Observing Operations | Reviews | Survey Management

Public Distribution of the SDSS Data
Public Distribution of the SDSS Data
Alex Szalay


Introduction
Data from the SDSS vary in complexity and size. The full volume of data from the project is beyond most single user or institution’s capabilities to store or utilize effectively. Many studies can be done with positions and redshifts of “only” one million galaxies. When the survey is complete, this catalog will be easy to distribute – perhaps as an attachment to an email message. Many projects do not require data from the complete SDSS area and hence can be accomplished as the survey progresses, by using data that are processed and calibrated during the survey. Much research requires significantly more information about each object than the simple redshift catalog provides, such as the measured photometry of objects and corrected image frames. Clearly, the data distribution plan for the SDSS data must take these aspects into consideration: availability of reliable data sets during the survey and the completeness of the information balanced against the resulting data volume.

In this section we present a detailed milestone chart (Figure 1.) with specific dates and percentages of data released. Note, that the longest latency time is 1.5 years, decreasing to 1 year by the end of the survey. We distinguish “essential” and “complete” access to our data products. The release of essential components is supported with the current resources. We provide an outline for on-line distribution at Fermilab for complete access.

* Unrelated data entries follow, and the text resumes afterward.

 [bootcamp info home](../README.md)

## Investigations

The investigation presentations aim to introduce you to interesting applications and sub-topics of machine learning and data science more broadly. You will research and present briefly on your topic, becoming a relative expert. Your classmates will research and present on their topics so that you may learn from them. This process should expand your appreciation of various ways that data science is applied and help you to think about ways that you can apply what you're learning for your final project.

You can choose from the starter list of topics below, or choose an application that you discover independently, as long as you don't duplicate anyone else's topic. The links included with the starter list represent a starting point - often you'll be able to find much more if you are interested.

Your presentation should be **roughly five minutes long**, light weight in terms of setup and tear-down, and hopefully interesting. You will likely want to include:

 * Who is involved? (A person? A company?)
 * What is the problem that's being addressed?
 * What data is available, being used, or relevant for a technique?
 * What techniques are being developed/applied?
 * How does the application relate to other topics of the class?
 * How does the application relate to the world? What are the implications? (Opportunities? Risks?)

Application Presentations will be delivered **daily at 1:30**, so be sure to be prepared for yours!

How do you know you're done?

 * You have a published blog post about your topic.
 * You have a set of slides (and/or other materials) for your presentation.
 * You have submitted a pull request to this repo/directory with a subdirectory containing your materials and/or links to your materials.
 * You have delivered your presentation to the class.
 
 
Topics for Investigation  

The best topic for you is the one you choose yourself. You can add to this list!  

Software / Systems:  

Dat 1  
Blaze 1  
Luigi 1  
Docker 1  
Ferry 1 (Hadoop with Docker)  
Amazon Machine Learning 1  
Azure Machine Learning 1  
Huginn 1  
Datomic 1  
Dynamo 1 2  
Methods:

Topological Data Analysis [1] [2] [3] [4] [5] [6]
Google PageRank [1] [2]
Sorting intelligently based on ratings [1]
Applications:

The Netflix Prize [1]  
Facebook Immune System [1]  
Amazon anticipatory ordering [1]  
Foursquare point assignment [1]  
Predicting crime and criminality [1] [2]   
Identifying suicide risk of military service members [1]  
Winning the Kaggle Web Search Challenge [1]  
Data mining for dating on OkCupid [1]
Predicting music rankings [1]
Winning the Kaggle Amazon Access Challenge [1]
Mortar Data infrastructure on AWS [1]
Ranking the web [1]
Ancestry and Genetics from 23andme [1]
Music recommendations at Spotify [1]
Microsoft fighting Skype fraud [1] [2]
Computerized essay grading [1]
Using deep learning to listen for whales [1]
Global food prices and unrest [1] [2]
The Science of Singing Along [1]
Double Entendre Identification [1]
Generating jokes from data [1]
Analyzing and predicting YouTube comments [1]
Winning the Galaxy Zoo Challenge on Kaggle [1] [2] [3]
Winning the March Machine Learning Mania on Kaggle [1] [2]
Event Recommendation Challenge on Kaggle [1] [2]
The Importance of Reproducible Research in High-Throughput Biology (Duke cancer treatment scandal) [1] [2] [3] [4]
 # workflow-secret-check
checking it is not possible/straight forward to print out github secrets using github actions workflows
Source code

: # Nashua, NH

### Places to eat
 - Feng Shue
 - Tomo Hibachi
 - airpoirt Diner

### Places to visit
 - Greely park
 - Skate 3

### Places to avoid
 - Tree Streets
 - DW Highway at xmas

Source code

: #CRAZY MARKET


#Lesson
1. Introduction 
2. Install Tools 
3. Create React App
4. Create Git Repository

Natural Timescales - Points of No Return
The survey operations already impose two well-defined “points of no return” on the data processing. The first occurs when the imaging data are determined to be good enough that target selection can be done. The second occurs when the spectroscopic reductions are determined to be good enough that a particular “tile” on the sky can be declared done. The first event is a particularly hard boundary: once we drill plates with hole positions fixed for individual targets and take spectra, we will not want to reprocess the imaging data, else the selection effects that go into the spectroscopic sample will be lost. The penalty for reprocessing and/or recalibrating would potentially include throwing out some spectroscopic data as well.

Thus there are two opposing requirements on the processing of the imaging data: one is to make sure the data are the best obtainable and have the best calibrations, while the other is to reduce the data fast enough to be able to drill plates. Commitments on timing the data distribution will be referenced to the two events that are described above, without any commitment to when they should occur with respect to the time that the data are taken. (In this regard, we are like the game of baseball: in baseball, time is measured by innings, not by the clock on the wall). We propose that for the public data distribution the latency time is measured from the “points of no return.” The data, which are tied to these natural timescales, form our statistical sample, and consist of the principal data products.


Quantized Data Release
In order to provide a meaningful versioning of the archive, we propose to release the data in yearly quanta. The complexity of the system and the expected repeated verifications of the calibration require that initially we release the statistical sample with a two-year delay. We expect that this policy, similar to the one adopted by COBE, will be necessary for the first two years. Then we gradually decrease the delay, so that by year 5 of the survey the latency time will be 1 year. In order to demonstrate our willingness to release data, we will do an early data release, in early 2001, which will contain the higher quality subset of the data taken before Apr 1, 2000.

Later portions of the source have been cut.